Expansive Reading in EU of Maritime Trade Law

     (CN) – A Norwegian-owned Panamanian transport ship with some Russian crew still qualifies for privileges under EU law in trade with other member states, the European Court of Justice ruled.
     The M/S Sava Star is a transport vessel that flies the Panamanian flag, owned by a Norwegian company, Fonnship, and crewed by Polish and Russian seamen.
     The Agreement on the European Economic Area (EEA) provides for the freedom to provide maritime transport services between states by nationals of member states, including nationals established in a third nonmember country.
     But twice when the ship docked in a port of Sweden, a trade union there refused to load and unload the vessel. The Swedish dockworkers allegedly believed the Sava Star crew’s wages, governed by a Russian trade union agreement, were not equitable.
     Russia is not a member of the European Union.
     On both occasions, Fonnship signed a collective agreement with the Swedish trade union, over the crew members’ protests, so that the vessel could leave port.
     Fonnship then sued the trade unions before the Swedish labor court for the interruption of its transport business, and the economic loss caused by the delays.
     The Swedish court asked Europe’s highest court, the European Court of Justice, whether the owner of a vessel flying a nonmember country’s flag to is entitled free maritime transport between member states.
     The Court of Justice concluded Tuesday that Fonnship, as the Norwegian owner of the Panamanian ship, may rely on the privileges granted EU members under the EEA, even though the vessel’s crew is composed of third country nationals.

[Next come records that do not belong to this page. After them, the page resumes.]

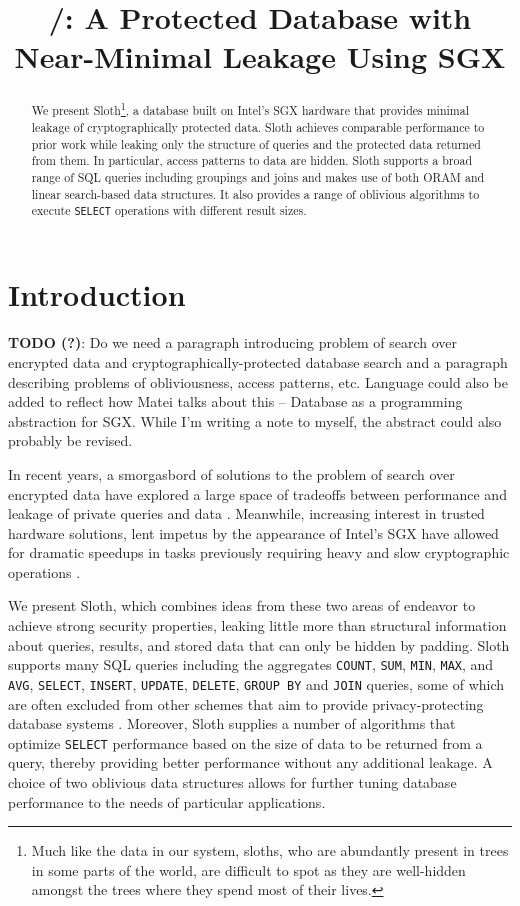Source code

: \documentclass[USenglish,oneside,twocolumn]{article}
\author{}
\title{\textbf{\name/: A Protected Database with Near-Minimal Leakage Using SGX}}
\def\name/{Sloth}
\begin{document}
\maketitle
  \begin{abstract}
{We present \name/\footnote{Much like the data in our system, sloths, who are abundantly present in trees in some parts of the world, are difficult to spot as they are well-hidden amongst the trees where they spend most of their lives.}, a database built on Intel's SGX hardware that provides minimal leakage of cryptographically protected data. \name/ achieves comparable performance to prior work while leaking only the structure of queries and the protected data returned from them. In particular, access patterns to data are hidden. \name/ supports a broad range of SQL queries including groupings and joins and makes use of both ORAM and linear search-based data structures. It also provides a range of oblivious algorithms to execute \texttt{SELECT} operations with different result sizes. 
}
\end{abstract} 

\section{Introduction}
\textbf{TODO (?)}: Do we need a paragraph introducing problem of search over encrypted data and cryptographically-protected database search and a paragraph describing problems of obliviousness, access patterns, etc. Language could also be added to reflect how Matei talks about this -- Database as a programming abstraction for SGX. While I'm writing a note to myself, the abstract could also probably be revised. 

In recent years, a smorgasbord of solutions to the problem of search over encrypted data have explored a large space of tradeoffs between performance and leakage of private queries and data \cite{FVY+17}. Meanwhile, increasing interest in trusted hardware solutions, lent impetus by the appearance of Intel's SGX \cite{CD16} have allowed for dramatic speedups in tasks previously requiring heavy and slow cryptographic operations \cite{FVBG16, NFR+17}. 

We present \name/, which combines ideas from these two areas of endeavor to achieve strong security properties, leaking little more than structural information about queries, results, and stored data that can only be hidden by padding. \name/ supports many SQL queries including the aggregates \texttt{COUNT}, \texttt{SUM}, \texttt{MIN}, \texttt{MAX}, and \texttt{AVG}, \texttt{SELECT}, \texttt{INSERT}, \texttt{UPDATE}, \texttt{DELETE}, \texttt{GROUP BY} and \texttt{JOIN} queries, some of which are often excluded from other schemes that aim to provide privacy-protecting database systems \cite{FVY+17}. Moreover, \name/ supplies a number of algorithms that optimize \texttt{SELECT} performance based on the size of data to be returned from a query, thereby providing better performance without any additional leakage. A choice of two oblivious data structures allows for further tuning database performance to the needs of particular applications. 
\end{document}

     “The application of Regulation No 4055/86 is in no way affected by the fact that the vessel carrying out the maritime transport at issue, and on which the workers in whose favor that industrial action was taken are employed, flies the flag of a third country, nor by the fact that the crew members of the vessel are, as in the present case, third country nationals,” the ruling states
     “For Article 1(1) of Regulation No 4055/86 to be applicable, it is sufficient for a provider of the maritime transport service to be a national of a state that is a party to the EEA agreement who is established in a state that is a party to the EEA agreement other than that of the person from whom the services are intended,” the Luxembourg-based court continued.